The name Vanderbilt represents power, wealth, and prestige and that’s exactly what the Biltmore Estate exudes at every turn. Touring the home is not only a step back in time, but also a peek into the wealthy lifestyle of the gilded age.
Boasting 178,926 sq. ft. of floor space, Biltmore is the largest privately owned home in the United States. The massive size of the home is not where the astonishment ends, it’s just the beginning. The real awe is in the details. From the steeply pitched slate tiled roof (that was fastened one tile at a time) to the intrinsic details of the ornamented trefoils and rosettes and the Guastavino tile (Guastavino personally supervised placement at Biltmore) on the exterior to the cantilevered staircase and the 1,700 pound electric light fixture, that’s held in place by a single bolt, to Karl Bitter’s sculptures placed throughout the home and the gold gilded walls of Mr. Vanderbilt’s bedroom, the real astonishing beauty of Biltmore is in the extensive and extravagant details. At every turn, in every door frame, wall decoration, window, ceiling, and column you see the evidence of George Vanderbilt’s love of architecture and art.

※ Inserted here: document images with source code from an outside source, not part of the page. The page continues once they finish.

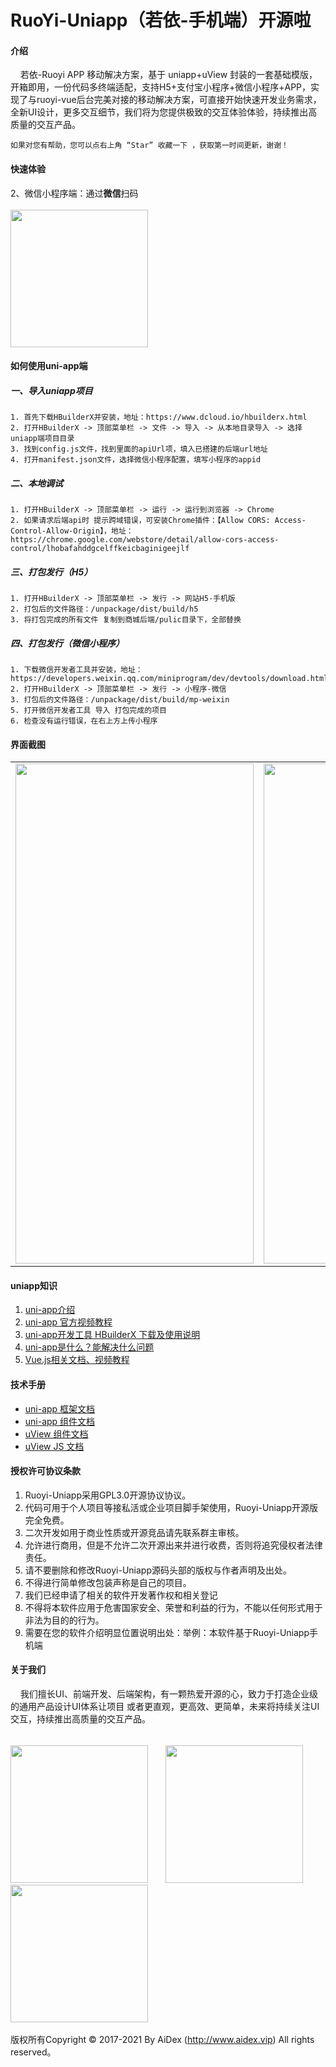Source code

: # RuoYi-Uniapp（若依-手机端）开源啦

#### 介绍
&nbsp; &nbsp; 若依-Ruoyi APP 移动解决方案，基于 uniapp+uView 封装的一套基础模版，开箱即用，一份代码多终端适配，支持H5+支付宝小程序+微信小程序+APP，实现了与ruoyi-vue后台完美对接的移动解决方案，可直接开始快速开发业务需求，全新UI设计，更多交互细节，我们将为您提供极致的交互体验体验，持续推出高质量的交互产品。

    如果对您有帮助，您可以点右上角 “Star” 收藏一下 ，获取第一时间更新，谢谢！

#### 快速体验

2、微信小程序端：通过**微信**扫码<br><br>
<img src="https://jeesite.com/assets/images/wx_app.jpg" width="220" height="220" >

#### 如何使用uni-app端

##### 一、导入uniapp项目

    1. 首先下载HBuilderX并安装，地址：https://www.dcloud.io/hbuilderx.html
    2. 打开HBuilderX -> 顶部菜单栏 -> 文件 -> 导入 -> 从本地目录导入 -> 选择uniapp端项目目录
    3. 找到config.js文件，找到里面的apiUrl项，填入已搭建的后端url地址
    4. 打开manifest.json文件，选择微信小程序配置，填写小程序的appid

##### 二、本地调试

    1. 打开HBuilderX -> 顶部菜单栏 -> 运行 -> 运行到浏览器 -> Chrome
    2. 如果请求后端api时 提示跨域错误，可安装Chrome插件：【Allow CORS: Access-Control-Allow-Origin】，地址：https://chrome.google.com/webstore/detail/allow-cors-access-control/lhobafahddgcelffkeicbaginigeejlf

##### 三、打包发行（H5）

    1. 打开HBuilderX -> 顶部菜单栏 -> 发行 -> 网站H5-手机版
    2. 打包后的文件路径：/unpackage/dist/build/h5
    3. 将打包完成的所有文件 复制到商城后端/pulic目录下，全部替换

##### 四、打包发行（微信小程序）

    1. 下载微信开发者工具并安装，地址：https://developers.weixin.qq.com/miniprogram/dev/devtools/download.html
    2. 打开HBuilderX -> 顶部菜单栏 -> 发行 -> 小程序-微信
    3. 打包后的文件路径：/unpackage/dist/build/mp-weixin
    5. 打开微信开发者工具 导入 打包完成的项目
    6. 检查没有运行错误，在右上方上传小程序

#### 界面截图


<table>
    <tr>
        <td><img src="https://images.gitee.com/uploads/images/2021/1112/184344_b519b98b_9700683.png" width="381" height="800"/></td>
        <td><img src="https://images.gitee.com/uploads/images/2021/1112/184344_b519b98b_9700683.png" width="381" height="800"/></td>
        <td><img src="https://images.gitee.com/uploads/images/2021/1112/184344_b519b98b_9700683.png" width="381" height="800"/></td>
    </tr>
    
</table>

#### uniapp知识

1. <a href="https://uniapp.dcloud.io/README" target="blank">uni-app介绍</a>
2. <a href="https://ke.qq.com/course/3169971" target="blank">uni-app 官方视频教程</a>
3. <a href="https://www.dcloud.io/hbuilderx.html" target="blank">uni-app开发工具 HBuilderX 下载及使用说明</a>
4. <a href="http://ask.dcloud.net.cn/article/35657" target="blank">uni-app是什么？能解决什么问题</a>
5. <a href="https://uniapp.dcloud.io/vue-basics" target="blank">Vue.js相关文档、视频教程</a>

#### 技术手册

* <a href="https://uniapp.dcloud.io/collocation/pages" target="blank">uni-app 框架文档</a>
* <a href="https://uniapp.dcloud.io/component/README" target="blank">uni-app 组件文档</a>
* <a href="https://uviewui.com/components/intro.html" target="blank">uView 组件文档</a>
* <a href="https://uviewui.com/js/intro.html" target="blank">uView JS 文档</a>

#### 授权许可协议条款

1. Ruoyi-Uniapp采用GPL3.0开源协议协议。
2. 代码可用于个人项目等接私活或企业项目脚手架使用，Ruoyi-Uniapp开源版完全免费。
3. 二次开发如用于商业性质或开源竞品请先联系群主审核。
4. 允许进行商用，但是不允许二次开源出来并进行收费，否则将追究侵权者法律责任。
5. 请不要删除和修改Ruoyi-Uniapp源码头部的版权与作者声明及出处。
6. 不得进行简单修改包装声称是自己的项目。
7. 我们已经申请了相关的软件开发著作权和相关登记
8. 不得将本软件应用于危害国家安全、荣誉和利益的行为，不能以任何形式用于非法为目的的行为。
6. 需要在您的软件介绍明显位置说明出处：举例：本软件基于Ruoyi-Uniapp手机端

#### 关于我们

&nbsp; &nbsp; 我们擅长UI、前端开发、后端架构，有一颗热爱开源的心，致力于打造企业级的通用产品设计UI体系让项目
或者更直观，更高效、更简单，未来将持续关注UI交互，持续推出高质量的交互产品。
######
<img src="https://images.gitee.com/uploads/images/2021/1112/114326_5eb079c2_9700683.jpeg" width="220" height="220" >&nbsp; &nbsp; &nbsp;&nbsp;
<img src="https://images.gitee.com/uploads/images/2021/1112/114207_bb1bac92_9700683.jpeg" width="220" height="220" >&nbsp; &nbsp; &nbsp;&nbsp; 
<img src="https://images.gitee.com/uploads/images/2021/1112/115039_4903466b_9700683.png" width="220" height="220" >&nbsp; &nbsp; &nbsp;&nbsp;

版权所有Copyright © 2017-2021 By AiDex (http://www.aidex.vip) All rights reserved。
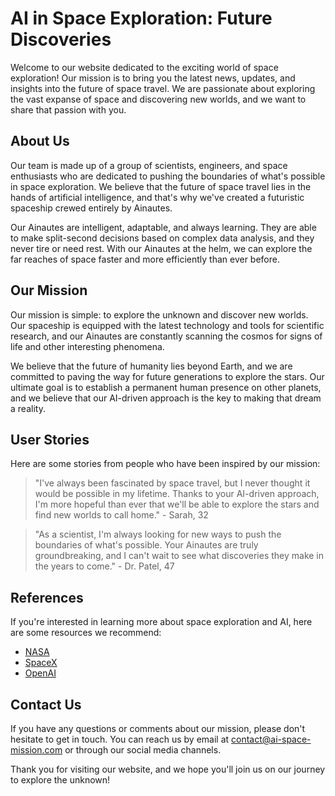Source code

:<!--
Write me content for website with wallpaper which alt text is:

"A futuristic spaceship crewed entirely by Ainautes, traveling through the vast expanse of space on a mission of discovery."

The name/title of the page should not be 1:1 copy of the alt text but rather a real content of the website which is using this wallpaper.

- Use markdown format
- Start with the heading
- The content should look like a real website
- Include real sections like references, contact, user stories, etc. use things relevant to the page purpose.
- Feel free to use structure like headings, bullets, numbering, blockquotes, paragraphs, horizontal lines, etc.
- You can use formatting like bold or _italic_
- You can include UTF-8 emojis
- Links should be only #hash anchors (and you can refer to the document itself)
- Do not include images
-->

<!--font:Roboto-->

# AI in Space Exploration: Future Discoveries

Welcome to our website dedicated to the exciting world of space exploration! Our mission is to bring you the latest news, updates, and insights into the future of space travel. We are passionate about exploring the vast expanse of space and discovering new worlds, and we want to share that passion with you.

## About Us

Our team is made up of a group of scientists, engineers, and space enthusiasts who are dedicated to pushing the boundaries of what's possible in space exploration. We believe that the future of space travel lies in the hands of artificial intelligence, and that's why we've created a futuristic spaceship crewed entirely by Ainautes.

Our Ainautes are intelligent, adaptable, and always learning. They are able to make split-second decisions based on complex data analysis, and they never tire or need rest. With our Ainautes at the helm, we can explore the far reaches of space faster and more efficiently than ever before.

## Our Mission

Our mission is simple: to explore the unknown and discover new worlds. Our spaceship is equipped with the latest technology and tools for scientific research, and our Ainautes are constantly scanning the cosmos for signs of life and other interesting phenomena.

We believe that the future of humanity lies beyond Earth, and we are committed to paving the way for future generations to explore the stars. Our ultimate goal is to establish a permanent human presence on other planets, and we believe that our AI-driven approach is the key to making that dream a reality.

## User Stories

Here are some stories from people who have been inspired by our mission:

> "I've always been fascinated by space travel, but I never thought it would be possible in my lifetime. Thanks to your AI-driven approach, I'm more hopeful than ever that we'll be able to explore the stars and find new worlds to call home." - Sarah, 32

> "As a scientist, I'm always looking for new ways to push the boundaries of what's possible. Your Ainautes are truly groundbreaking, and I can't wait to see what discoveries they make in the years to come." - Dr. Patel, 47

## References

If you're interested in learning more about space exploration and AI, here are some resources we recommend:

-   [NASA](#)
-   [SpaceX](#)
-   [OpenAI](#)

## Contact Us

If you have any questions or comments about our mission, please don't hesitate to get in touch. You can reach us by email at [contact@ai-space-mission.com](mailto:contact@ai-space-mission.com) or through our social media channels.

Thank you for visiting our website, and we hope you'll join us on our journey to explore the unknown!
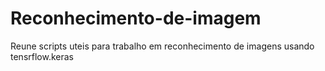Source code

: # Reconhecimento-de-imagem
Reune scripts uteis para trabalho em reconhecimento de imagens usando tensrflow.keras
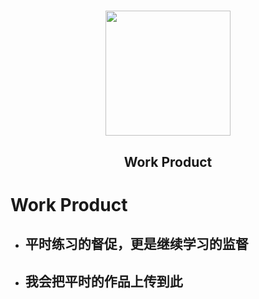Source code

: <h1 align = "center">
  <img src = "https://tse4-mm.cn.bing.net/th?id=OIP.qrJPSdyhnBHln4vUakUeNQELDq&w=172&h=160&c=7&qlt=90&o=4&pid=1.7" width="200" height="200" />
</h1>
<h2 align = "center">Work Product</h2>

# Work Product


* ## 平时练习的督促，更是继续学习的监督
* ## 我会把平时的作品上传到此
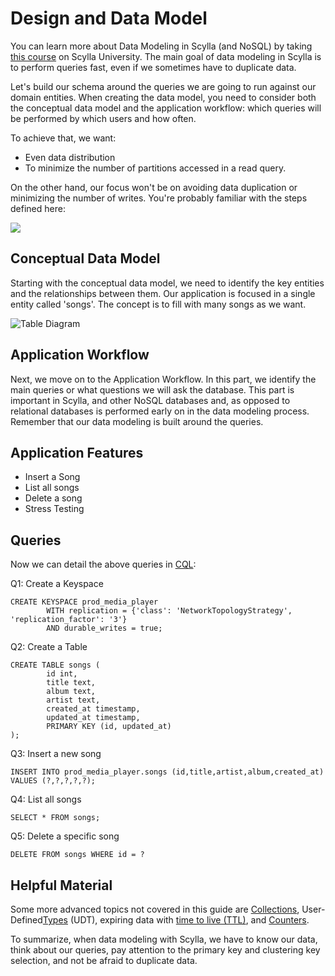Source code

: # Design and Data Model

You can learn more about Data Modeling in Scylla (and NoSQL) by taking
[this course](https://university.scylladb.com/courses/data-modeling/) on Scylla
University. The main goal of data modeling in Scylla is to perform queries fast,
even if we sometimes have to duplicate data.

Let's build our schema around the queries we are going to run against our domain
entities. When creating the data model, you need to consider both the conceptual
data model and the application workflow: which queries will be performed by
which users and how often.

To achieve that, we want:

-   Even data distribution
-   To minimize the number of partitions accessed in a read query.

On the other hand, our focus won't be on avoiding data duplication or minimizing
the number of writes. You're probably familiar with the steps defined here:

![](https://lh5.googleusercontent.com/5JqE89v8KJbSuVsnGswHn83sJOV-tjpeH6r1fqdNl6S77ncqAYb3kIZPSgNI8bqN_43OyZNbHQVpXdqMBFrRmsEvG3JORR302EhMnIb9qa6nuNL7cP2JJDZ4Uon_Pp-QmSCoEQ)

## Conceptual Data Model

Starting with the conceptual data model, we need to identify the key entities
and the relationships between them. Our application is focused in a single entity called 'songs'. The concept is to fill with many songs as we want. 


![Table Diagram](/_static/img/getting-started-diagram.png)

## Application Workflow

Next, we move on to the Application Workflow. In this part, we identify the main
queries or what questions we will ask the database. This part is important in
Scylla, and other NoSQL databases and, as opposed to relational databases is
performed early on in the data modeling process. Remember that our data modeling
is built around the queries.

## Application Features

* Insert a Song
* List all songs
* Delete a song
* Stress Testing

## Queries

Now we can detail the above queries in
[CQL](https://university.scylladb.com/courses/data-modeling/lessons/basic-data-modeling-2/topic/cql-cqlsh-and-basic-cql-syntax/):

Q1: Create a Keyspace

    CREATE KEYSPACE prod_media_player
            WITH replication = {'class': 'NetworkTopologyStrategy', 'replication_factor': '3'} 
            AND durable_writes = true;

Q2: Create a Table

    CREATE TABLE songs (
            id int,
            title text,
            album text,
            artist text,
            created_at timestamp,
            updated_at timestamp,
            PRIMARY KEY (id, updated_at)
    );

Q3: Insert a new song

    INSERT INTO prod_media_player.songs (id,title,artist,album,created_at) VALUES (?,?,?,?,?);

Q4: List all songs

    SELECT * FROM songs;

Q5: Delete a specific song

    DELETE FROM songs WHERE id = ?


## Helpful Material


Some more advanced topics not covered in this guide are
[Collections](https://university.scylladb.com/courses/data-modeling/lessons/advanced-data-modeling/topic/common-data-types-and-collections/),
User-Defined[Types](https://university.scylladb.com/courses/data-modeling/lessons/advanced-data-modeling/topic/user-defined-types-udt/)
(UDT), expiring data with [time to live (TTL)](https://university.scylladb.com/courses/data-modeling/lessons/advanced-data-modeling/topic/expiring-data-with-ttl-time-to-live/),
and [Counters](https://university.scylladb.com/courses/data-modeling/lessons/advanced-data-modeling/topic/counters/).

To summarize, when data modeling with Scylla, we have to know our data, think
about our queries, pay attention to the primary key and clustering key
selection, and not be afraid to duplicate data.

Calling All Jane Austin Fans!!!!
“Fashionable Romance; Wedding Gowns in Film” Exhibition
I love history. I also love reading. I love works by Jane Austin. I know. I’m pathetic, but I’m fine with that. Visiting this mansion that was opened to family and friends in 1895 really put me in a Pride and Prejudice state of mind, especially since Biltmore is hosting the “Fashionable Romance; Wedding Gowns in Film” exhibition, now through July 4, 2016. And, of course, included in these costumes are some from my favorite movies: Emma, Sense and Sensibility, and Pride and Prejudice. Walking through the home with movie wedding costumes, ranging in style from the 1700’s through the 1940’s really adds another historical aspect to the tour. In honor of the exhibition, the first floor of Biltmore is decorated as if they’re hosting a wedding.
Some of My Favorite Areas:
The Winter Garden
“Boy Steeling Geese” by Karl Bitter
The Billiard Room
The Dinning Room
The Breakfast Room
My Favorite room in the entire mansion is the library. It contains almost half of George Vanderbilt’s 23,000 volume collection that he started at the age of 12. His library consisted of English fiction, religion, philosophy, and art and architecture. Those last two do not surprise me at all. If I could have spent an afternoon with the Vanderbilt’s in 1910, I would have chosen to spend my time exploring the library.
Mr. Vanderbilt’s Room
The Halloween Room
The Halloween room is so….fun. It was painted by guests during a New Year’s Eve party that John and Cornelia Cecil hosted. The murals vary in themes, such as Russian, folk-lore, and even macabre. John and Cornelia were smart in supplying the same colors of paint for all the murals. No matter how different the themes are, the color scheme unites the murals and prevents them from clashing.
Calling all Downton Abbey Fans!!!!!!
So, the minute I walked into the servants’ area I started thinking of my sister-in-law who loves Downton Abbey. I could just see the servants, sitting around the table, talking about the events of the day. After we left, I really wanted to watch a few episodes.
Ceilings, Ceilings, and more Ceilings!!!!
I spent most of the time looking around the rooms and then up. The floors didn’t strike me as impressive, but the ceilings did. Of course, my favorite was the library ceiling painting. It’s called The Chariot of Aurora, by Italian Giovanni Pellegrini, and it once graced a Venetian palace. The area of the painting that caught my eye wasn’t the depiction of the Goddess of Dawn, but the rooster. I think he’s a nice touch.